The next morning, 2 September 2019, he's still circling the point single-mindedly.
-- Don't let the cats out.

Today we're shifting Elke's paddleboard back to the other house across the lake. One of the Wavemaker boats has been thrashing around out here, but happily, it's just gone home for late-afternoon cocktails.

For the time being, the lake has been left to us and this flotilla of kayaks (and one float-boat passing by in the background, the crew enjoying their late-afternoon cocktails on the water).

It's a kilometre and a half paddle into a hearty breeze, but our paddler makes it look easy.

The kayakers have gathered to stare up at the eagles' nest.

Calmer waters in the lee of the point

We're off on a meticulous loosestrife survey of Tomahawk Bay, noting as we pedal along that some of the fallen trees have tipped over away from the lake instead of into it.

It's reminiscent of fallen trees in the Alps, where the thin soil cover brings up piles of rocks wrapped up in the root tangles.

Through the graveyard of old logs along the northern shore of Tomahawk Bay

A souvenir on the lake bottom -- some passing boater may have been listening to the news on his radio, and grew so angry that he threw his little American flag right into the lake.

'Deadheads', they're called

But no purple loosestrife at all, mercifully

Determination, and vigilance.
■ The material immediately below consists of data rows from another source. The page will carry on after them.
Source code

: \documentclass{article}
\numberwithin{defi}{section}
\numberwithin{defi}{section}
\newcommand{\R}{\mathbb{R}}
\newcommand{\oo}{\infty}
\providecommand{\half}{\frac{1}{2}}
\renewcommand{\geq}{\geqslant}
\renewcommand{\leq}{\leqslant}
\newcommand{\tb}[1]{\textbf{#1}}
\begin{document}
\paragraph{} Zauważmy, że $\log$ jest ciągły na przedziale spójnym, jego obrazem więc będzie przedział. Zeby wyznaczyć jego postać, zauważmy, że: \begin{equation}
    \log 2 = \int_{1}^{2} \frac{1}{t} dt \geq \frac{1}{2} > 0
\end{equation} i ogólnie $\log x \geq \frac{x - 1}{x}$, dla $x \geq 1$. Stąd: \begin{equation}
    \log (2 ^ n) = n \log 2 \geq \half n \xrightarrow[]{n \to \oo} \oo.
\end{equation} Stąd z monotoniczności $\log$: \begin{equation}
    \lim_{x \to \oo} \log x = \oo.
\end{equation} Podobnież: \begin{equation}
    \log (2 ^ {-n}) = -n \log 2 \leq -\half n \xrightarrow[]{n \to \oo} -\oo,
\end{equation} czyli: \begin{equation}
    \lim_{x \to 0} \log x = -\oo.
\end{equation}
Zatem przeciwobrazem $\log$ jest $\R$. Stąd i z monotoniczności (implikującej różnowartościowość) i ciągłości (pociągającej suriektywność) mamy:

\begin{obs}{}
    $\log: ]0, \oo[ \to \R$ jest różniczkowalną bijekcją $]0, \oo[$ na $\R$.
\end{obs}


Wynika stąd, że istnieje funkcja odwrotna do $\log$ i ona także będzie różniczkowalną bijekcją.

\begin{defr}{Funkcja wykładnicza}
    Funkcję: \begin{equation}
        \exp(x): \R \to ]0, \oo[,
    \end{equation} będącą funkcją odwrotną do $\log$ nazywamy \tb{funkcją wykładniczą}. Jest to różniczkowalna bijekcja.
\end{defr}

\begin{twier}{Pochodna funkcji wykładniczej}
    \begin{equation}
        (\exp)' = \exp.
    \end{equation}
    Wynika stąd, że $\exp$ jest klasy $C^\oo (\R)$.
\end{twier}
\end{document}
Still no loosestrife.

Along the western shore of Tomahawk Bay -- there are only three cottages facing onto the Bay, and they're all here along the western shore.

Last summer we had one 300 horsepower outboard motor on the lake, as well as one 250-hp and one 200-hp, along with many 70s, 60s, 50s (and 25s, as at Mussent Point). This year, the one 300-hp has been upgraded to a 400-hp, which is taller than Cousin Rob.

That's a very powerful rating even for a sizable car -- and the boat even has its own fold-out diving board.

A Berkshire supreme, with a third pontoon to support the senselessly-powerful outboard motor.

At the next dock, a colorful little shrine of some sort

A colorful and very patriotic little shrine

And some metal silhouette wolves howing at a metal moon

And a cute little frog basking on a log -- the first cute little frog we've seen on the lake in the past three years, but alas, a fake.

And a cute little turtle basking on a log -- the first cute little turtle we've seen on the lake in the past two years, but alas, a fake.

Continuing our loosestrife scrutiny along the southern shore of the main lake

A fluttery movement on the hillside

It's two pileated woodpeckers, carrying on with their unending quest for little beetles, etc.

Mind the obstacles

A familiar sound comes from those tragically declining trees.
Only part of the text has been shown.